At work I use both Linux and FreeBSD extensively. Recently while going through some old bash scripts trying to make sense of them, I had two terminals open, one for looking through the script and the other for looking up man pages, to decipher command line switches.

This was going fine, until I can across a certain command that just didn’t make sense, the mount command.

The operation was happening at boot up, where a partition was being mounted as the root filesystem.

mount -f -o rw /dev/md0 /

This mounts dev/md0 on /. Sinple enough, the -o option specifies that the partition is to be mounted readable and writable. What about the -f part though.

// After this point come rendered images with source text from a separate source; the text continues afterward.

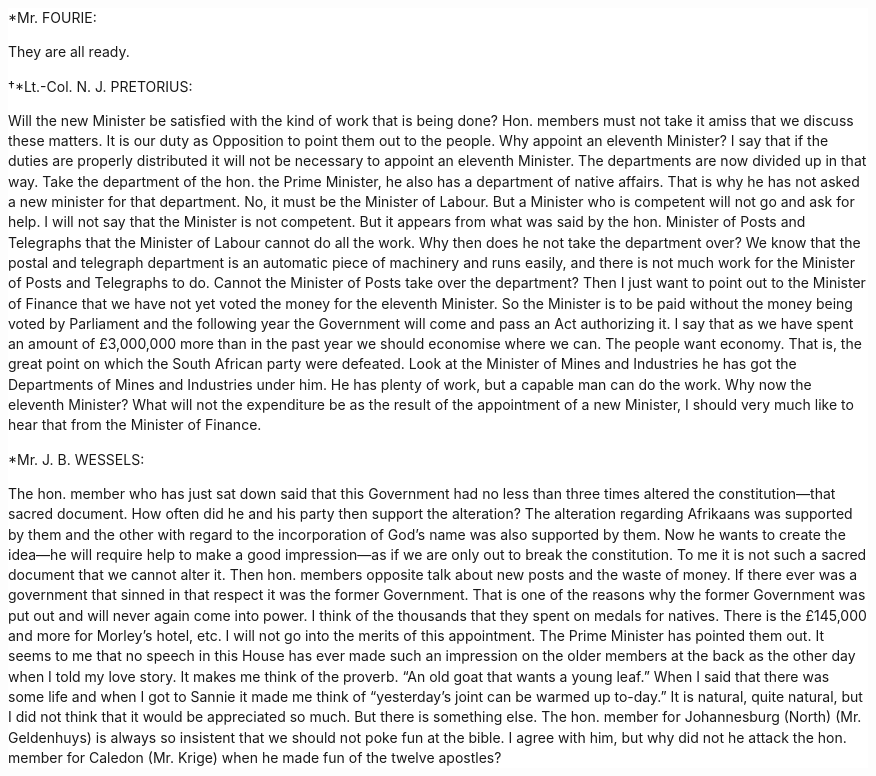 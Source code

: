 </speech>

<speech by="#fourie">

<from>*Mr. <person refersTo="hansard_za">FOURIE</person>:</from>

<p>They are all ready.</p>

</speech>

<speech by="#pretorius">

<from>&#x2020;*Lt.-Col. <person refersTo="hansard_za">N. J. PRETORIUS</person>:</from>

<p>Will the new Minister be satisfied with the kind of work that is being done? Hon. members must not take it amiss that we discuss these matters. It is our duty as Opposition to point them out to the people. Why appoint an eleventh Minister? I say that if the duties are properly distributed it will not be necessary to appoint an eleventh Minister. The departments are now divided up in that way. Take the department of the hon. the Prime Minister, he also has a department of native affairs. That is why he has not asked a new minister for that department. No, it must be the Minister of Labour. But a Minister who is competent will not go and ask for help. I will not say that the Minister is not competent. But it appears from what was said by the hon. Minister of Posts and Telegraphs that the Minister of Labour cannot do all the work. Why then does he not take the department over? We know that the postal and telegraph department is an automatic piece of machinery and runs easily, and there is not much work for the Minister of Posts and Telegraphs to do. Cannot the Minister of Posts take over the department? Then I just want to point out to the Minister of Finance that we have not yet voted the money for the eleventh Minister. So the Minister is to be paid without the money being voted by Parliament and the following year the Government will come and pass an Act authorizing it. I say that as we have spent an amount of £3,000,000 more than in the past year we should economise where we can. The people want economy. That is, the great point on which the South African party were defeated. Look at the Minister of Mines and Industries he has got the Departments of Mines and Industries under him. He has plenty of work, but a capable man can do the work. Why now the eleventh Minister? What will not the expenditure be as the result of the appointment of a new Minister, I should very much like to hear that from the Minister of Finance.</p>

</speech>

<speech by="#wessels">

<from>*Mr. <person refersTo="hansard_za">J. B. WESSELS</person>:</from>

<p>The hon. member who has just sat down said that this Government had no less than three times altered the constitution&#x2014;that sacred document. How often did he and his party then support the alteration? The alteration regarding Afrikaans was supported by them and the other with regard to the incorporation of God&#x2019;s name was also supported by them. Now he wants to create the idea&#x2014;he will require help to make a good impression&#x2014;as if we are only out to break the constitution. To me it is not such a sacred document that we cannot alter it. Then hon. members opposite talk about new posts and the waste of money. If there ever was a government that sinned in that respect it was the former Government. That is one of the reasons why the former Government was put out and will never again come into power. I think of the thousands that they spent on medals for natives. There is the £145,000 and more for Morley&#x2019;s hotel, etc. I will not go into the merits of this appointment. The Prime Minister has pointed them out. It seems to me that no speech in this House has ever made such an impression on the older members at the back as the other day when I told my love story. It makes me think of the proverb. &#x201C;An old goat that wants a young leaf.&#x201D; When I said that there was some life and when I got to Sannie it made me think of &#x201C;yesterday&#x2019;s joint can be warmed up to-day.&#x201D; It is natural, quite natural, but I did not think that it would be appreciated so much. But there is something else. The hon. member for Johannesburg (North) (Mr. Geldenhuys) is always so insistent that we should not poke fun at the bible. I agree with him, but why did not he attack the hon. member for Caledon (Mr. Krige) when he made fun of the twelve apostles?</p>
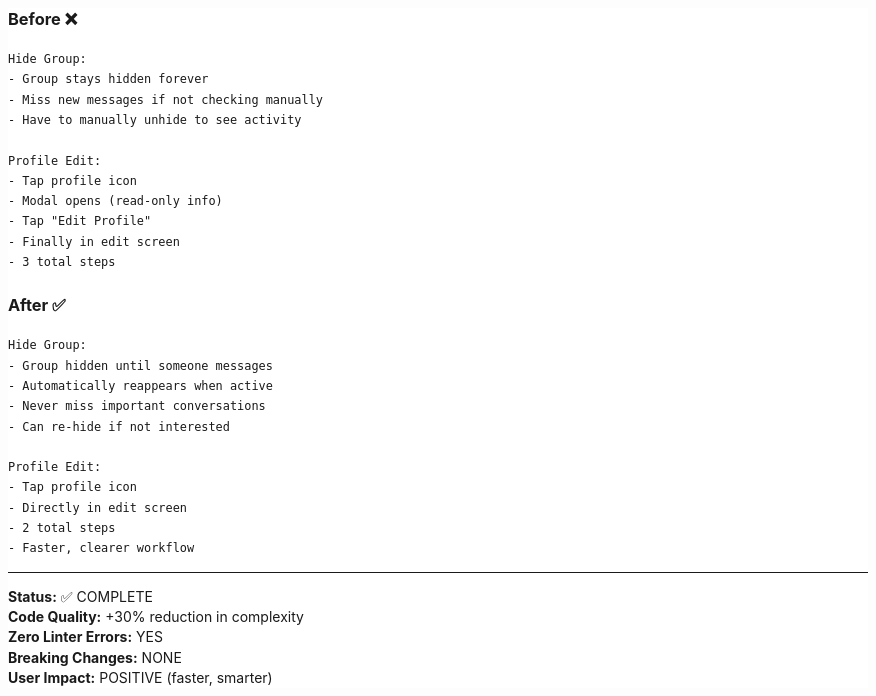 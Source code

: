 ### Before ❌
```
Hide Group:
- Group stays hidden forever
- Miss new messages if not checking manually
- Have to manually unhide to see activity

Profile Edit:
- Tap profile icon
- Modal opens (read-only info)
- Tap "Edit Profile"
- Finally in edit screen
- 3 total steps
```

### After ✅
```
Hide Group:
- Group hidden until someone messages
- Automatically reappears when active
- Never miss important conversations
- Can re-hide if not interested

Profile Edit:
- Tap profile icon
- Directly in edit screen
- 2 total steps
- Faster, clearer workflow
```

---

**Status:** ✅ COMPLETE  
**Code Quality:** +30% reduction in complexity  
**Zero Linter Errors:** YES  
**Breaking Changes:** NONE  
**User Impact:** POSITIVE (faster, smarter)

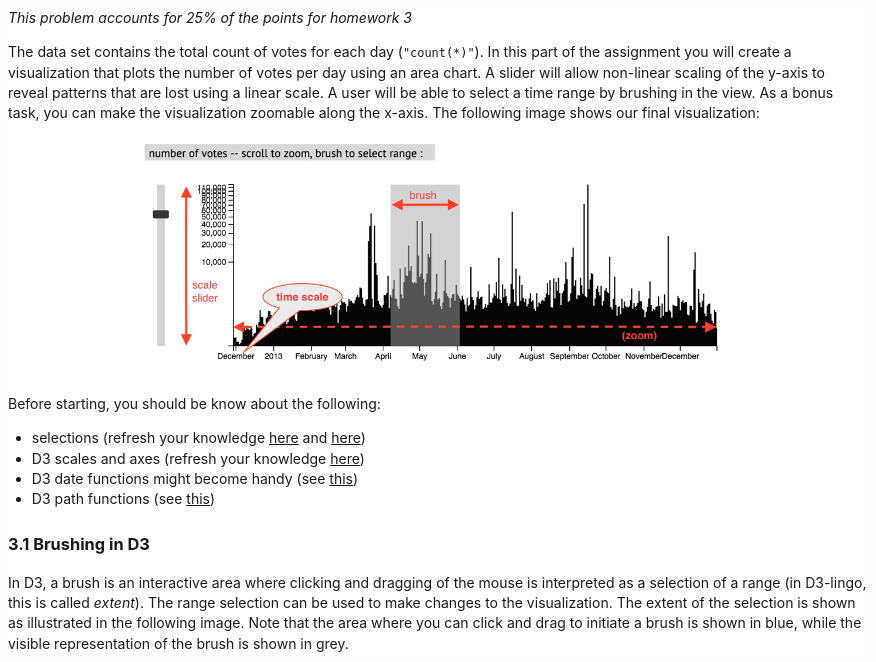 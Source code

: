 *This problem accounts for 25% of the points for homework 3*

The data set contains the total count of votes for each day (`"count(*)"`). In this part of the assignment you will create a visualization that plots the number of votes per day using an area chart. A slider will allow non-linear scaling of the y-axis to reveal patterns that are lost using a linear scale. A user will be able to select a time range by brushing in the view. As a bonus task, you can make the visualization zoomable along the x-axis. The following image shows our final visualization:

<p align="center" style="font-size:10pt;">
    <img src="img/goal_countAll.png" width="600"/><br/>
</p>

Before starting, you should be know about the following:
 
- selections (refresh your knowledge [here](http://bost.ocks.org/mike/selection/) and [here](http://bl.ocks.org/mbostock/3808218))
- D3 scales and axes (refresh your knowledge [here](http://alignedleft.com/tutorials/d3/axes))
- D3 date functions might become handy (see [this](https://github.com/mbostock/d3/wiki/Time-Formatting))
- D3 path functions (see [this](http://www.d3noob.org/2013/01/filling-area-under-graph.html))

### 3.1 Brushing in D3 

In D3, a brush is an interactive area where clicking and dragging of the mouse is interpreted as a selection of a range (in D3-lingo, this is called *extent*). The range selection can be used to make changes to the visualization. The extent of the selection is shown as illustrated in the following image. Note that the area where you can click and drag to initiate a brush is shown in blue, while the visible representation of the brush is shown in grey.

<p align="center"> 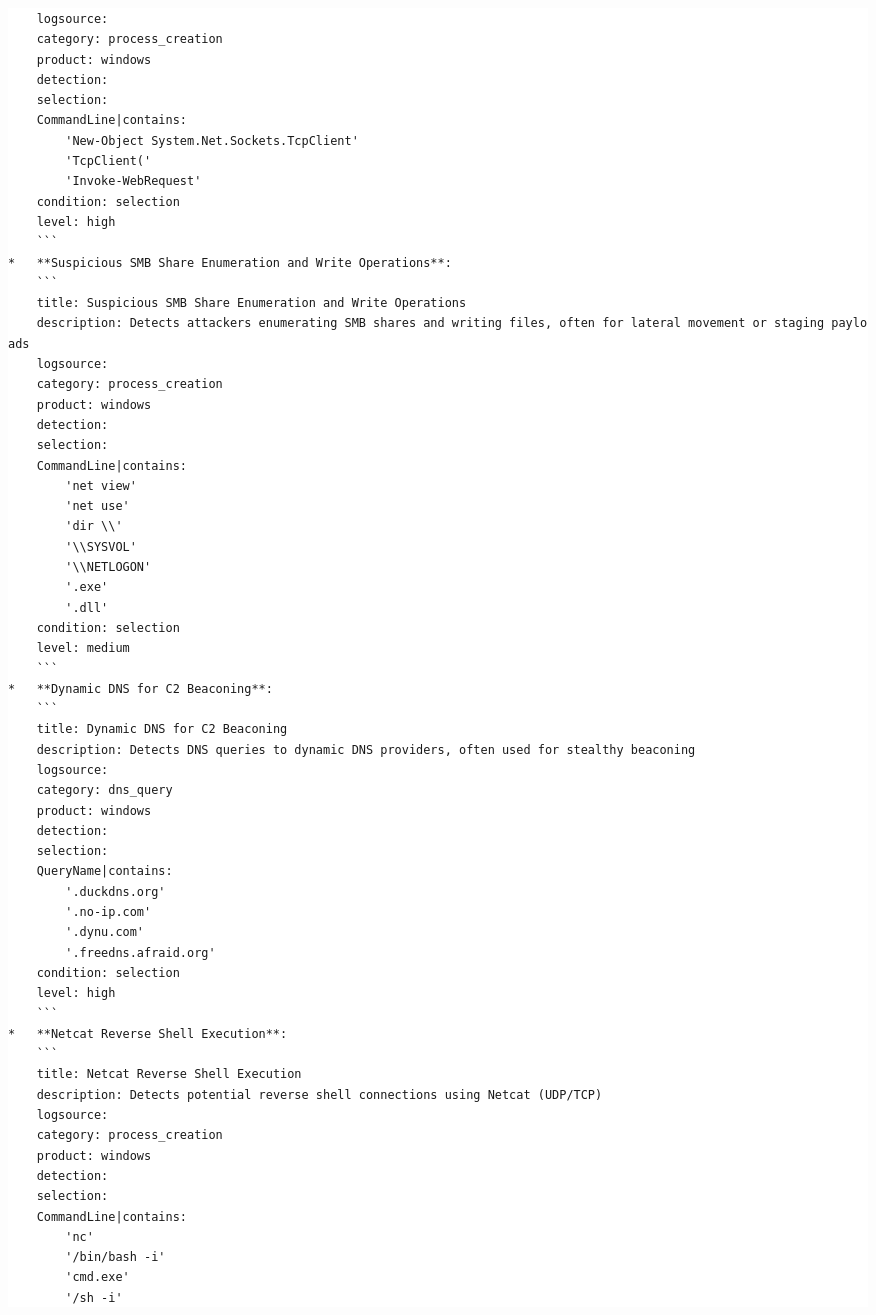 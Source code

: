         logsource:
        category: process_creation
        product: windows
        detection:
        selection:
        CommandLine|contains:
            'New-Object System.Net.Sockets.TcpClient'
            'TcpClient('
            'Invoke-WebRequest'
        condition: selection
        level: high 
        ```
    *   **Suspicious SMB Share Enumeration and Write Operations**:
        ```
        title: Suspicious SMB Share Enumeration and Write Operations
        description: Detects attackers enumerating SMB shares and writing files, often for lateral movement or staging payloads
        logsource:
        category: process_creation
        product: windows
        detection:
        selection:
        CommandLine|contains:
            'net view'
            'net use'
            'dir \\'
            '\\SYSVOL'
            '\\NETLOGON'
            '.exe'
            '.dll'
        condition: selection
        level: medium 
        ```
    *   **Dynamic DNS for C2 Beaconing**:
        ```
        title: Dynamic DNS for C2 Beaconing
        description: Detects DNS queries to dynamic DNS providers, often used for stealthy beaconing
        logsource:
        category: dns_query
        product: windows
        detection:
        selection:
        QueryName|contains:
            '.duckdns.org'
            '.no-ip.com'
            '.dynu.com'
            '.freedns.afraid.org'
        condition: selection
        level: high 
        ```
    *   **Netcat Reverse Shell Execution**:
        ```
        title: Netcat Reverse Shell Execution
        description: Detects potential reverse shell connections using Netcat (UDP/TCP)
        logsource:
        category: process_creation
        product: windows
        detection:
        selection:
        CommandLine|contains:
            'nc'
            '/bin/bash -i'
            'cmd.exe'
            '/sh -i'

I switched across to my other terminal, and typed in man mount to have a look for this command switch. According to the man page, go on, check for yourself, this command ‘fakes’ the mount, i.e, does everything except the system call.

manpage linux

manpage linux

This had me puzzled for a while, until I realised that I was looking at the man page for the LINUX implementation of mount,not the FreeBSD implementation, so I ssh’d to a FreeBSD box and had a look and sure enough, I found,


Sure enough, the command is different, but what a difference!

In Linux, -f ‘fakes’ a mount, whereas in FreeBSD, it ‘forces’ a mount. Those are two completely different things, you could hypothetically want to check a volatile FS using -f to fake a mount, and then acting based on the return from that, but if you run the command on FreeBSD, it will force the mount, a dangerous thing to do!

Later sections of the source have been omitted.